Data for review below:
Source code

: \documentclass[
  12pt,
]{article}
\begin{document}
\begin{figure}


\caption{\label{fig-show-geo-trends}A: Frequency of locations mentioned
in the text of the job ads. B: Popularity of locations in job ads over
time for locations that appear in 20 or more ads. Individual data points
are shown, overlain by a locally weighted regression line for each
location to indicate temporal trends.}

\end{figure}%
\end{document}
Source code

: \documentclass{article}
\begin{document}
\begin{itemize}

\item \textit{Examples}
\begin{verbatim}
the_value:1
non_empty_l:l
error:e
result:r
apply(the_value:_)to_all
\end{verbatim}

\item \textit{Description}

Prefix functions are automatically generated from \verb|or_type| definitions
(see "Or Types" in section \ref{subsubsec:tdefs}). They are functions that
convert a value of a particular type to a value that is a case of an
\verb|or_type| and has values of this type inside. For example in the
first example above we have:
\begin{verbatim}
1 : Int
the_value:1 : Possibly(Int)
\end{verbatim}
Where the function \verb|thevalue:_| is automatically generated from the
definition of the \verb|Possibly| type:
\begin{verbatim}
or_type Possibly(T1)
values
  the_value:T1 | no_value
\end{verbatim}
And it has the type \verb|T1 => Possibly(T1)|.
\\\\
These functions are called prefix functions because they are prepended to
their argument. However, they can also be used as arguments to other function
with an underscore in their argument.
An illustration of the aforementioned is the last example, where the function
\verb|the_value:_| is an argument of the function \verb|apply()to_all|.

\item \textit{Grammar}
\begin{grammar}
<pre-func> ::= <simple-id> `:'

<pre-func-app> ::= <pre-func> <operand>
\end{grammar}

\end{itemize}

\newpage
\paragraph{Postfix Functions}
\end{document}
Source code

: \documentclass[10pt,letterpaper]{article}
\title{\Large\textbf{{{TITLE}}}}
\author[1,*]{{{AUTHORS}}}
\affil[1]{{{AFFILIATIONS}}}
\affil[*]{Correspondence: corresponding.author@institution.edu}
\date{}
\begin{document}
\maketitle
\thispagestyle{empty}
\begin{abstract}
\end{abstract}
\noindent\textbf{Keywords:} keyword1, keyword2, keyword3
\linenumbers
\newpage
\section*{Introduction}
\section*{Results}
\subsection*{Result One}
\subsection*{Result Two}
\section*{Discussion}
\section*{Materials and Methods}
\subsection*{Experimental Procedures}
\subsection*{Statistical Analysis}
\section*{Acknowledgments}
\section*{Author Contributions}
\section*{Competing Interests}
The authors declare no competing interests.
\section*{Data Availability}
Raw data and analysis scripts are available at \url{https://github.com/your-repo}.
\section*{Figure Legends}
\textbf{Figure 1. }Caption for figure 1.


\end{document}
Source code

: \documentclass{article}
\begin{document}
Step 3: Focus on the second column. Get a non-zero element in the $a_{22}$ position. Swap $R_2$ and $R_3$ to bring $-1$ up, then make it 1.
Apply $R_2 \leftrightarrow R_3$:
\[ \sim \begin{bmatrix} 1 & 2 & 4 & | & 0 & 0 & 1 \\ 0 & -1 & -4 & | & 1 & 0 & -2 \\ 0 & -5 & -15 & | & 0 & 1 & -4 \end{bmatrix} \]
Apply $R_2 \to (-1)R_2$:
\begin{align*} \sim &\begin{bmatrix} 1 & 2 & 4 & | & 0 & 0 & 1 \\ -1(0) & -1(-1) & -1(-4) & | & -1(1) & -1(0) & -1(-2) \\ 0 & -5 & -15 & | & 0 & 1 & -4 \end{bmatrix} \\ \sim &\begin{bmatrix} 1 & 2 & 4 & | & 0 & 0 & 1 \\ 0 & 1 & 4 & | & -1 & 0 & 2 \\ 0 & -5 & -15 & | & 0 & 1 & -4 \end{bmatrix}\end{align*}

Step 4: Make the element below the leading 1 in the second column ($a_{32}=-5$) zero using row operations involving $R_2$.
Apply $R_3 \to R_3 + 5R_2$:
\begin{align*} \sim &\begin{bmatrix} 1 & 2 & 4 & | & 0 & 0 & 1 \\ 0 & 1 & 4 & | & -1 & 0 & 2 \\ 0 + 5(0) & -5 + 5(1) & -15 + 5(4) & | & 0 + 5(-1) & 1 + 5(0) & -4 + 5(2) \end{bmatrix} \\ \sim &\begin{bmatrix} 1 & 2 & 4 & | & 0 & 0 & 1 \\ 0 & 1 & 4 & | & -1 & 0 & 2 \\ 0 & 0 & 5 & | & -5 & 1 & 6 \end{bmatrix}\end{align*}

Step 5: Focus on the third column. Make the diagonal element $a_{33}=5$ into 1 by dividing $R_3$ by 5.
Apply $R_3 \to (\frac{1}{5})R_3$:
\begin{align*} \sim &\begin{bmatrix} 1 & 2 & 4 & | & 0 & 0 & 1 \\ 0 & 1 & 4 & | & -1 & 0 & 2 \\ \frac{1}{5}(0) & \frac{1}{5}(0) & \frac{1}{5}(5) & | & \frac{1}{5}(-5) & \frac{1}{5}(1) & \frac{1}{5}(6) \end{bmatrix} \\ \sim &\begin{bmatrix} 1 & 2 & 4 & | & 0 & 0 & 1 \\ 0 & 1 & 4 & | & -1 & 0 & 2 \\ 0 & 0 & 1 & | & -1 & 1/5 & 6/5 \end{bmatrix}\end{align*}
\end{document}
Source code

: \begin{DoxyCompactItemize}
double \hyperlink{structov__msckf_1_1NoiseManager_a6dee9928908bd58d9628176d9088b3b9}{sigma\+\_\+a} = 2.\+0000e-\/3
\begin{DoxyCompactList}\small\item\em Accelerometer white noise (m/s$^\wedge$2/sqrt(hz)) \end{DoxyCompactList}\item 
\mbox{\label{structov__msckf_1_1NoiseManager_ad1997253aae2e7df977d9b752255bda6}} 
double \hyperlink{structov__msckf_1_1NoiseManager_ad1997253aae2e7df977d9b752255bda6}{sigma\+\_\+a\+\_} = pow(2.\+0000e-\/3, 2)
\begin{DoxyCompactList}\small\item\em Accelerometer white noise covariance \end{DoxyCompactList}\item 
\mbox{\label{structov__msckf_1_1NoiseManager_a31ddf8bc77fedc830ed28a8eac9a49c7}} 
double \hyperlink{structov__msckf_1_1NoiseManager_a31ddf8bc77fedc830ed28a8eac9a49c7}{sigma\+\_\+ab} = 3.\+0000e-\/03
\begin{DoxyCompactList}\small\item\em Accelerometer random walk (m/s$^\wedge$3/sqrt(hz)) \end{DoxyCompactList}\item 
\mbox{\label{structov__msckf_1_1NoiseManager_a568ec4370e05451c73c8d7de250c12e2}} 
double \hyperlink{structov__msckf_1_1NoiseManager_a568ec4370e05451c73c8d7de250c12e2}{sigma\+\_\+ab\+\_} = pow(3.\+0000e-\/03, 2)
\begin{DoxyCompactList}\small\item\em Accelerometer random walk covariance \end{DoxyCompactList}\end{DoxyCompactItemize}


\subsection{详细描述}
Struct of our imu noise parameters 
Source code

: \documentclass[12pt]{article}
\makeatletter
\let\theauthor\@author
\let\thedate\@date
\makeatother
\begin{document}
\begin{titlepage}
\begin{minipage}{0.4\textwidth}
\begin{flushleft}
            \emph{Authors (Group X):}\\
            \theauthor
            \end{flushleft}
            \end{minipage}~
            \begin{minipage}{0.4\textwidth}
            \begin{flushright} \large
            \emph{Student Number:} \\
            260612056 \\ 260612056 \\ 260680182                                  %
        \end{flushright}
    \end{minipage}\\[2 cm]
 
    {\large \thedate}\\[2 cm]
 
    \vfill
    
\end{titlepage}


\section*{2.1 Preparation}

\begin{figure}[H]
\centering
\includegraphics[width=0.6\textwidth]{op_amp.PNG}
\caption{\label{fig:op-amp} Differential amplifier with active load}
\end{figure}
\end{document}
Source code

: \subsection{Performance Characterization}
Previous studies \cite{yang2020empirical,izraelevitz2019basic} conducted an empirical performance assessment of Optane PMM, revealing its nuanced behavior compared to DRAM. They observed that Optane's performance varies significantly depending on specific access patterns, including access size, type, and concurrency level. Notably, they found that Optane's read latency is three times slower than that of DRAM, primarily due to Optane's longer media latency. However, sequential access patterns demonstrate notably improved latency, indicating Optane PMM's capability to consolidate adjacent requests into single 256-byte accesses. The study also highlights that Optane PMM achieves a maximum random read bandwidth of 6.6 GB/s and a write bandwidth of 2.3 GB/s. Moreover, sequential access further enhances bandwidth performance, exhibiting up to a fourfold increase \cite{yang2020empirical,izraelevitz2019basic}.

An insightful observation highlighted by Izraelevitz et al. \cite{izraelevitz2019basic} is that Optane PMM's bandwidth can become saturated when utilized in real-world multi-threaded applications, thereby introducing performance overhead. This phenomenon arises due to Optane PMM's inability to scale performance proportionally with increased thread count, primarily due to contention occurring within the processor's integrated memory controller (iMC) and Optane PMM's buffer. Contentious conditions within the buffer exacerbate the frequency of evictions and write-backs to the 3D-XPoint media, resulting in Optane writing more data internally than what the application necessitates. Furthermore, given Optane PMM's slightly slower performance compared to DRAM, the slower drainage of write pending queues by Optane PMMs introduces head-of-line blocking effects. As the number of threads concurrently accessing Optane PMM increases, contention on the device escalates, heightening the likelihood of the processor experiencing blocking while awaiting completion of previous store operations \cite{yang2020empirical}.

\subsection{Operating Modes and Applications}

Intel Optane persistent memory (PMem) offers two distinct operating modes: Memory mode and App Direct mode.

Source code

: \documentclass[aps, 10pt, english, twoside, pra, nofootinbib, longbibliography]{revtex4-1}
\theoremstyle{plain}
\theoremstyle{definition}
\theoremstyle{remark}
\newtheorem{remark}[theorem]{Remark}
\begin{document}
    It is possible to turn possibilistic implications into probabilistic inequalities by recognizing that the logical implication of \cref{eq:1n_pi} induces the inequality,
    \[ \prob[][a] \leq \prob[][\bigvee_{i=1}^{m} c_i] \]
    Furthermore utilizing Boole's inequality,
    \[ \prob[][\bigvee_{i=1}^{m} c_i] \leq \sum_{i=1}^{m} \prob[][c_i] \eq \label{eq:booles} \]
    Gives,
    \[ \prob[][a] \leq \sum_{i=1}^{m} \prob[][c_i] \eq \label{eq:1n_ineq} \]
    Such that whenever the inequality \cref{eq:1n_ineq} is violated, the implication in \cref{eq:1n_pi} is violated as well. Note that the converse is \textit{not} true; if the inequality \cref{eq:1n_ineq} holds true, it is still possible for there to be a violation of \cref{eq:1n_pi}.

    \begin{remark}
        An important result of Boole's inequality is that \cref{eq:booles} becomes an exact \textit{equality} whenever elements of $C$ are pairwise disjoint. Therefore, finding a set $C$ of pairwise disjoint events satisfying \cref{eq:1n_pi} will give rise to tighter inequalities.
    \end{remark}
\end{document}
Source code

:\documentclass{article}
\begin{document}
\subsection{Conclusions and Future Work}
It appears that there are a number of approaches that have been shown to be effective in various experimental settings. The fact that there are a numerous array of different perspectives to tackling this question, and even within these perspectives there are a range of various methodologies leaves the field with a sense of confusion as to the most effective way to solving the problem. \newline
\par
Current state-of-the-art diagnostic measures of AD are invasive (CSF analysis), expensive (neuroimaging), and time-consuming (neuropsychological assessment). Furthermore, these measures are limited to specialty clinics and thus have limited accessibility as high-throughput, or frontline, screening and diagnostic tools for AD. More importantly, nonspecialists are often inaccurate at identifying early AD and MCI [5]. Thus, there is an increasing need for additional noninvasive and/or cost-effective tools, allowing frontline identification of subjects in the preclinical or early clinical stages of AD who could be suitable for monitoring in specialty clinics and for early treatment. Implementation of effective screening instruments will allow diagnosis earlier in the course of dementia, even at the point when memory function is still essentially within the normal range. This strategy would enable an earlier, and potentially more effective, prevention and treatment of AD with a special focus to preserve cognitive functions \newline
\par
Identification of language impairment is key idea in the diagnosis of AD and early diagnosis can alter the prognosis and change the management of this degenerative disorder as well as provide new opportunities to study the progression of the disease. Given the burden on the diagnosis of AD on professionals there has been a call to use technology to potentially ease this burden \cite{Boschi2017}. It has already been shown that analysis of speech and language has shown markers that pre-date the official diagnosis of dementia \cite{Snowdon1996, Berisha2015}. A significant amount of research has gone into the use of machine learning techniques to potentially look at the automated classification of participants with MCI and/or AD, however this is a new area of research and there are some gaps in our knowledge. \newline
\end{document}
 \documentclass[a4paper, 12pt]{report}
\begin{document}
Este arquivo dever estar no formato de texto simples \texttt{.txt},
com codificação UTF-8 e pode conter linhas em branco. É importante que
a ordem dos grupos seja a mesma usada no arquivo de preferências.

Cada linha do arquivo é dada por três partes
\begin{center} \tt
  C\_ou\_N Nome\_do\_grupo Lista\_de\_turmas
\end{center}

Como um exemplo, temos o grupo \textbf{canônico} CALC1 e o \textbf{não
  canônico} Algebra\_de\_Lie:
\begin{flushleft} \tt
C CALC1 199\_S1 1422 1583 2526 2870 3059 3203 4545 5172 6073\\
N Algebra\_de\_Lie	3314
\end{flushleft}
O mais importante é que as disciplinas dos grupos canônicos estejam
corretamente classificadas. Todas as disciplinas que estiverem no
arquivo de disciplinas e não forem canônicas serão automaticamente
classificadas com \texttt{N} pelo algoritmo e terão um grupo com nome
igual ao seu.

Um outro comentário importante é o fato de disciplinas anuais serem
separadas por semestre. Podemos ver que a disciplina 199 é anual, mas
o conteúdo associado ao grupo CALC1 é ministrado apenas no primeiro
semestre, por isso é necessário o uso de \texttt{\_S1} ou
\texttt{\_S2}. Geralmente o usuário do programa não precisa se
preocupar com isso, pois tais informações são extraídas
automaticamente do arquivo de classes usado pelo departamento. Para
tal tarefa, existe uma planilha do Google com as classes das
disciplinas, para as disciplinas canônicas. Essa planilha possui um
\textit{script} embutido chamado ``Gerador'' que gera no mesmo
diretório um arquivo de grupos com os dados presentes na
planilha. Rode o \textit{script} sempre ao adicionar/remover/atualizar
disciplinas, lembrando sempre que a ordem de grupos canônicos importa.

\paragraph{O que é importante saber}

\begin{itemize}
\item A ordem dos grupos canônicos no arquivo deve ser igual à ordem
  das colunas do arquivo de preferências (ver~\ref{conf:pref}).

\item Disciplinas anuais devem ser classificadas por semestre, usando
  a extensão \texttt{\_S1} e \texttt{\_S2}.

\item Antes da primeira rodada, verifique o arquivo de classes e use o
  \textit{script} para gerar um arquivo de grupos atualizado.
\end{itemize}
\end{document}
End of Data for review.
=== Requirement ===
Say how many lines in the data above contain the string "preferências", and give no other output.

=== Task result ===
2